Mumbai: After watching 2008: the sequel yesterday, markets are taking a breather. The rating agency Standard & Poor’s made a statement that it had not cut France’s debt rating, Italian bond yields that had topped 7% levels also declined and Greece finally named a new prime minister.
It is Friday, thank god, and things seem to be coming together in Europe. After five days of intense political bickering Greece appointed Lucas Papademos, a former economist and the vice president of the European Central Bank as the Prime Minister to lead the country out of the debt default. ”I have accepted the mandate to create a coalition government … the honour is big and the responsibility that I undertake is even greater,” Papademos told reporters after his appointment.
Things started improving in Italy as well, after a successful auction of debt securities at a higher rate compared to the last time. On Thursday, Italy was able to raise $6.8 billion Euros from the auction of one year debt paper, paying an average rate of 6.09% interest, its highest since 1997.
Markets also cheered the news that former European Commissioner, Mario Monti, led by a cabinet of technocrats will succeed Prime Minister Silvio Berlusconi in Italy as soon as parliament passes the austerity measures which are demanded by the European Union.
While positives outweigh the negatives, problems in Europe are far from over as the European Union warned of deep recession after cutting the growth forecast of the 27-nation block to just 0.6% from 1.8% six months ago. Additionally, analysts warn that this is just a sentiment-based rebound and not a real solution since the European Central Bank is just absorbing the problems.
In the US, markets recouped some of the losses made on Wednesday following positive news from the Euro zone as well as news that jobless claims also fell to seven month low domestically. In Asia too, markets crawled upwards in opening trades tracking firm cues from Wall Street. Financials were leading the gains as Japan’s Nikkei Stock Average added 0.3%, Hang Index which was hammered by over 5% on Thursday climbed 1% and China’s Shanghai Composite advanced 0.4%.
Back in India, religious holiday Gurunanak Jayanti saved the Indian bourses from a knee-jerk reaction. However markets may play catch up in opening trades. Nifty futures on the Singapore Exchange were hovering around 5,180 levels at 7:30 hours.

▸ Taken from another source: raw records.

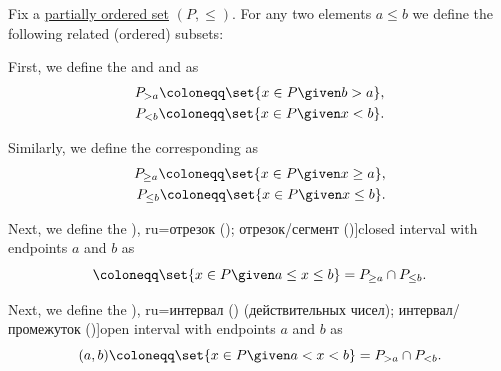 \begin{definition}\label{def:order_interval}
  Fix a \hyperref[def:partially_ordered_set]{partially ordered set} \( (P, \leq) \). For any two elements \( a \leq b \) we define the following related (ordered) subsets:

  \begin{thmenum}
     First, we define the  and  and as
    \begin{equation*}
      \begin{aligned}
        P_{>a} \coloneqq \set{ x \in P \given b > a },
        \\
        P_{<b} \coloneqq \set{ x \in P \given x < b }.
      \end{aligned}
    \end{equation*}

    Similarly, we define the corresponding  as
    \begin{equation*}
      \begin{aligned}
        P_{\geq a} \coloneqq \set{ x \in P \given x \geq a },
        \\
        P_{\leq b} \coloneqq \set{ x \in P \given x \leq b }.
      \end{aligned}
    \end{equation*}

     Next, we define the \term[bg=затворен интервал (от реални числа) (\cite[39]{Тагамлицки1971ДиференциалноСмятане}), ru=отрезок (\cite[82]{Проскуряков1951ТеоретическиеОсновыАрифметики}); отрезок/сегмент (\cite[def. 6]{Александров1977ОбщаяТопология})]{closed interval} with endpoints \( a \) and \( b \) as
    \begin{equation*}
      [a, b] \coloneqq \set{ x \in P \given a \leq x \leq b } = P_{\geq a} \cap P_{\leq b}.
    \end{equation*}

     Next, we define the \term[bg=отворен интервал (от реални числа) (\cite[39]{Тагамлицки1971ДиференциалноСмятане}), ru=интервал (\cite[82]{Проскуряков1951ТеоретическиеОсновыАрифметики}) (действительных чисел); интервал/промежуток (\cite[def. 6]{Александров1977ОбщаяТопология})]{open interval} with endpoints \( a \) and \( b \) as
    \begin{equation*}
      (a, b) \coloneqq \set{ x \in P \given a < x < b } = P_{> a} \cap P_{< b}.
    \end{equation*}


\end{thmenum}
\end{definition}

The following stocks are in the news today:
Satyam Computer Services will be on the buzzer in trade today after the second quarter profits beat street estimates. The company reported a 5.7% sequential rise in net profit to Rs 238 crore and net sales surged 10% quarter-on-quarter to Rs1,578 crore. Net profit zoomed 10 fold from a year earlier helped by exports and depreciating Rupee.

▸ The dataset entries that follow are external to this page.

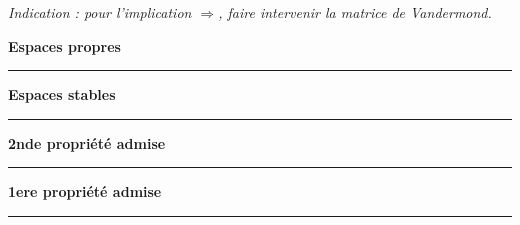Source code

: \noindent
{\eightpts \it Indication : pour l'implication $\Longrightarrow$, faire intervenir la matrice de Vandermond. } 
\bigskip

\centerline{\bf Espaces propres}
\hrule
\bigskip
{}%
\bigskip

\centerline{\bf Espaces stables}
\hrule
\bigskip
{}%
\bigskip
\goodbreak
\centerline{\bf 2nde propri\'et\'e admise}
\hrule
\bigskip
{}%
\bigskip
\centerline{\bf 1ere propri\'et\'e admise}
\hrule

%
\bye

Another stock which may react to quarterly results is DLF, India’s largest real estate firm. The consolidated net profit dropped 11 per cent to Rs 372 crore from Rs 418 crore in the corresponding period last year. The company said that decline in profit was due to high interest rates, which affected sales.
Reliance MediaWorks will be on the radar after it decided to split business into two parts to boost growth. The film exhibition and media services arm of the Anil Ambani-led Reliance Group, has decided to restructure the company into film exhibition and film and media service and is exploring various options. This will allow a strategic investor to invest in a business of choice.
The Tata group may be close to announcing a successor. The company is reviving Annual General Managers Meet after a hiatus of more than four years, indicating that the salt to software conglomerate may be close to finalising a successor to Ratan Tata, chairman.
Lastly, the date today is 11.11.11 and consumers should be careful not to get carried away by the tricks of marketers who are taking advantage of this daily numbers game. Many firms are taking advantage of this calendar coincidence and drumming up events, promotions and advertisements.